Langit perlahan menghitam, awan kelabu menggulung berat di atas cakrawala. Suasana berubah drastis, udara menjadi dingin menusuk, lalu terdengar gemuruh yang membelah langit seperti teriakan dari dunia lain. Angin menggila, berubah menjadi badai yang melesat liar dan tanpa arah menyayat tubuh Solor hingga ia merasa kulit-kulitnya terkelupas satu per satu. Rasa perih menjalar, bukan hanya di tubuhnya, tetapi juga menembus ke relung jiwanya, terasa amat nyata, menyakitkan, dan tak tertahankan.

Dari balik lekukan Pegunungan Lumut, bangkitlah sebuah bayangan hitam raksasa, seperti roh purba yang lama terkubur dan kini terlahir kembali. Siluetnya perlahan terangkat dari balik kabut pegunungan, menjulang melampaui langit yang telah lebih dulu muram. Ia melangkah di atas puncak-puncak gunung, seakan bumi hanyalah lantai kecil bagi kakinya. Langit kian kelam, dan tanah bergemuruh setiap kali makhluk itu bergerak.

Bayangan hitam itu melangkah perlahan menuju Solor, yang berdiri terpaku di tengah savana Lataran Wijo yang kini berubah menjadi panggung kehancuran. Angin badai terus menggila, menyayat tubuh Solor tanpa ampun. Kulitnya terkelupas oleh amukan angin, rasa sakitnya seperti merobek hingga ke sumsum. Tapi matanya, meski buram oleh perih, tak bisa berpaling dari sosok raksasa yang kian mendekat.

Semakin berjalan dekat, sosok itu mengecil. Bayangannya menyusut perlahan-lahan menghampiri… hingga akhirnya berdiri dalam wujud manusia. Seseorang yang Solor kenal, atau baru mulai ia kenali.

"Itu... Agniran?" bisiknya dengan kehabisan suara.

Tubuhnya menggigil, bukan hanya karena sakit, tapi oleh rasa takut yang tak ia pahami. Sosok itu kini berdiri tepat di hadapannya. Tatapannya dalam, sunyi, menyimpan sesuatu yang tak bisa dijelaskan. Dan dari balik badai, terdengar suaranya yang menggema menembus cakrawala.

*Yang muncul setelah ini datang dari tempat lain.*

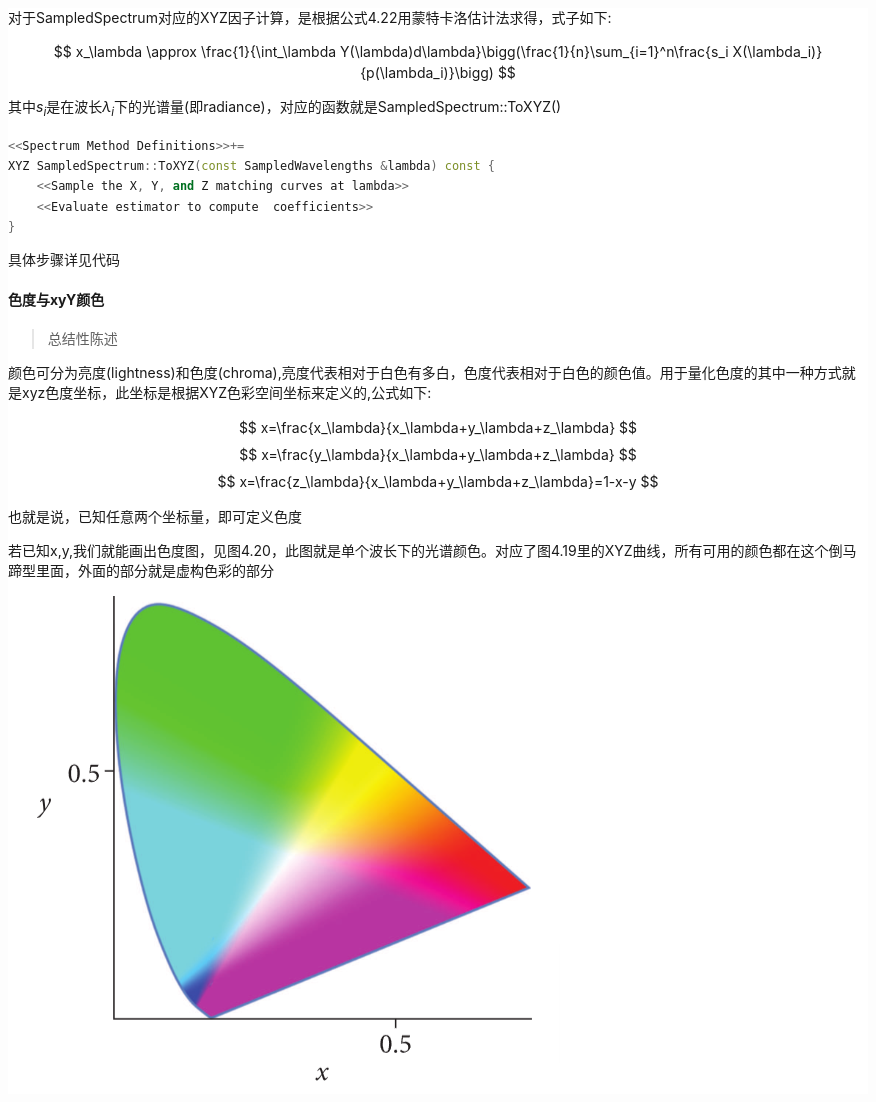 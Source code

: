 对于SampledSpectrum对应的XYZ因子计算，是根据公式4.22用蒙特卡洛估计法求得，式子如下:

$$
x_\lambda \approx \frac{1}{\int_\lambda Y(\lambda)d\lambda}\bigg(\frac{1}{n}\sum_{i=1}^n\frac{s_i X(\lambda_i)}{p(\lambda_i)}\bigg)
$$

其中$s_i$是在波长$\lambda_i$下的光谱量(即radiance)，对应的函数就是SampledSpectrum::ToXYZ()

```c++
<<Spectrum Method Definitions>>+=  
XYZ SampledSpectrum::ToXYZ(const SampledWavelengths &lambda) const {
    <<Sample the X, Y, and Z matching curves at lambda>> 
    <<Evaluate estimator to compute  coefficients>> 
}
```

具体步骤详见代码

#### 色度与xyY颜色

> 总结性陈述

颜色可分为亮度(lightness)和色度(chroma),亮度代表相对于白色有多白，色度代表相对于白色的颜色值。用于量化色度的其中一种方式就是xyz色度坐标，此坐标是根据XYZ色彩空间坐标来定义的,公式如下:

$$
x=\frac{x_\lambda}{x_\lambda+y_\lambda+z_\lambda}
$$
$$
x=\frac{y_\lambda}{x_\lambda+y_\lambda+z_\lambda}
$$
$$
x=\frac{z_\lambda}{x_\lambda+y_\lambda+z_\lambda}=1-x-y
$$

也就是说，已知任意两个坐标量，即可定义色度

若已知x,y,我们就能画出色度图，见图4.20，此图就是单个波长下的光谱颜色。对应了图4.19里的XYZ曲线，所有可用的颜色都在这个倒马蹄型里面，外面的部分就是虚构色彩的部分

![图4.20](img/fg4_20.png)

"Aku ada di sini untukmu."

Ia mengulurkan kedua tangannya, perlahan, seperti harapan yang merambat di tengah kehancuran. Solor berdiri tak bergerak, tubuhnya dipaku oleh rasa perih dan takut yang menggerogoti dari dalam. Jemari itu, samar dan berpendar lembut, menyentuh tangan Solor yang compang-camping, berlumur luka dan darah.

Sekejap kemudian, dunia runtuh dalam keheningan.

Badai berhenti. Angin menguap. Langit yang hitam mengelupas, menyingkap rona biru yang asing namun hangat. Dan luka-luka di tubuh Solor... menghilang satu per satu, seperti debu yang ditiup cahaya.

Lalu, tanpa kata, sosok itu merebah ke tubuh Solor dalam pelukan.

Sebuah pelukan yang tak hanya menyembuhkan daging, tapi juga menenangkan jiwa. Ada kehangatan yang tak bisa dijelaskan, seperti bertemu kembali dengan sesuatu yang pernah hilang jauh di masa silam. Dalam pelukan itu, Solor merasa rapuh, namun juga utuh. Ia tenggelam dalam diam yang indah, diam yang menghapus batas antara rasa sakit dan harapan.

Di balik matanya yang terpejam, cahaya mengembang perlahan. Lembut. Hangat. Menghapus segalanya.

Dan ketika Solor membuka mata, ia telah terbangun.

Napasnya memburu. Dadanya naik-turun. Keringat dingin menetes di pelipisnya. Ia mengedarkan pandang, mencoba meyakinkan dirinya bahwa semuanya telah berlalu.

"Hanya mimpi…" gumamnya.

Namun, mimpi itu terasa terlalu nyata… terlalu dekat. Dan entah kenapa, hatinya bergetar oleh firasat—bahwa mimpi itu adalah peringatan.